What will Israel prefer? Israel has no vote in the Council but even in this moment of deep U.S.-Israel tension, its views will help shape U.S. strategy. A deferral might appear to be a no-brainer for Israel, which is deeply concerned about an ICC investigation (and particularly about high-level prosecutions related to settlements). But a deferral would be a double-edged sword. It would remove the immediate pressure of an investigation but also render Israel dependent on annual Council reprieves to extend that deferral. Given this unappealing prospect, Israeli leaders might prefer to call the prosecutor’s bluff, calculating either that she won’t pursue high-level indictments or that Israel can effectively discredit the ICC process and endure the diplomatic damage.
Would any P5 member veto a deferral? Even if Washington leads the charge for a deferral, it will of course need to convince the other four veto-wielding permanent members. As ICC members, Britain and France would find themselves in an awkward position. Neither government wants an ICC investigation, but both are rhetorically committed to the court’s work and might hesitate before short-circuiting an investigation. Yet both governments have been open to the theoretical possibility of deferrals in other contexts (including in Uganda and Sudan), and they might well calculate that removing the explosive issue of Palestine from the court’s docket would actually be a service to the fragile young institution.
Russia and China would have a quite different set of incentives. They are not court members and have no interest in protecting the institution, which could well threaten them or their allies in the future. Both vocally supported unsuccessful deferral attempts in other contexts, including Kenya. But they would also be reluctant to help extricate the United States and Israel from the awkward position in which they find themselves. The United States has criticized both governments for shielding Syria and North Korea from international justice; Moscow and Beijing are doubtless enjoying the spectacle of the United States and its close ally squirming under ICC scrutiny.

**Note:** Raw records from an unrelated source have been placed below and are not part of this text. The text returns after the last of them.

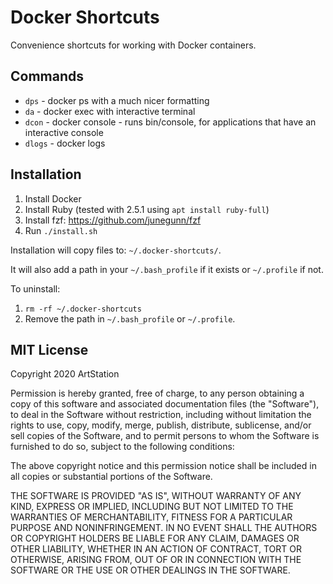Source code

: # Docker Shortcuts

Convenience shortcuts for working with Docker containers.

## Commands

* `dps` - docker ps with a much nicer formatting
* `da` - docker exec with interactive terminal
* `dcon` - docker console - runs bin/console, for applications that have an interactive console
* `dlogs` - docker logs

## Installation

1. Install Docker
2. Install Ruby (tested with 2.5.1 using `apt install ruby-full`)
3. Install fzf: https://github.com/junegunn/fzf
4. Run `./install.sh`

Installation will copy files to: `~/.docker-shortcuts/`.

It will also add a path in your `~/.bash_profile` if it exists or `~/.profile` if not.

To uninstall:

1. `rm -rf ~/.docker-shortcuts`
2. Remove the path in `~/.bash_profile` or `~/.profile`.

## MIT License

Copyright 2020 ArtStation

Permission is hereby granted, free of charge, to any person obtaining a copy of this software and associated documentation files (the "Software"), to deal in the Software without restriction, including without limitation the rights to use, copy, modify, merge, publish, distribute, sublicense, and/or sell copies of the Software, and to permit persons to whom the Software is furnished to do so, subject to the following conditions:

The above copyright notice and this permission notice shall be included in all copies or substantial portions of the Software.

THE SOFTWARE IS PROVIDED "AS IS", WITHOUT WARRANTY OF ANY KIND, EXPRESS OR IMPLIED, INCLUDING BUT NOT LIMITED TO THE WARRANTIES OF MERCHANTABILITY, FITNESS FOR A PARTICULAR PURPOSE AND NONINFRINGEMENT. IN NO EVENT SHALL THE AUTHORS OR COPYRIGHT HOLDERS BE LIABLE FOR ANY CLAIM, DAMAGES OR OTHER LIABILITY, WHETHER IN AN ACTION OF CONTRACT, TORT OR OTHERWISE, ARISING FROM, OUT OF OR IN CONNECTION WITH THE SOFTWARE OR THE USE OR OTHER DEALINGS IN THE SOFTWARE.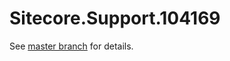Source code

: # Sitecore.Support.104169

See [master branch](https://github.com/sitecoresupport/Sitecore.Support.104169) for details.
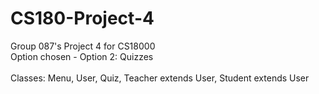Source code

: # CS180-Project-4
Group 087's Project 4 for CS18000
<br>
Option chosen - Option 2: Quizzes
<br>
<br>
Classes: Menu, User, Quiz, Teacher extends User, Student extends User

What would Washington give to get a deferral? In all four cases, then, Washington might need to offer something to the other P5 members to get an ICC deferral. What concessions would the United States be willing to make? The most likely scenario might be a package resolution that combines an ICC deferral with some elements of the draft European resolution proposed in December. That resolution reportedly would have set a two-year deadline for the completion of final-status negotiations. In keeping with its longstanding policy of keeping the Council away from the Mideast peace process, the United States did not support that draft. But the ICC factor could change the diplomatic equation: now Washington may be in the position of needing Council action, and it might just be willing to give some ground to get it.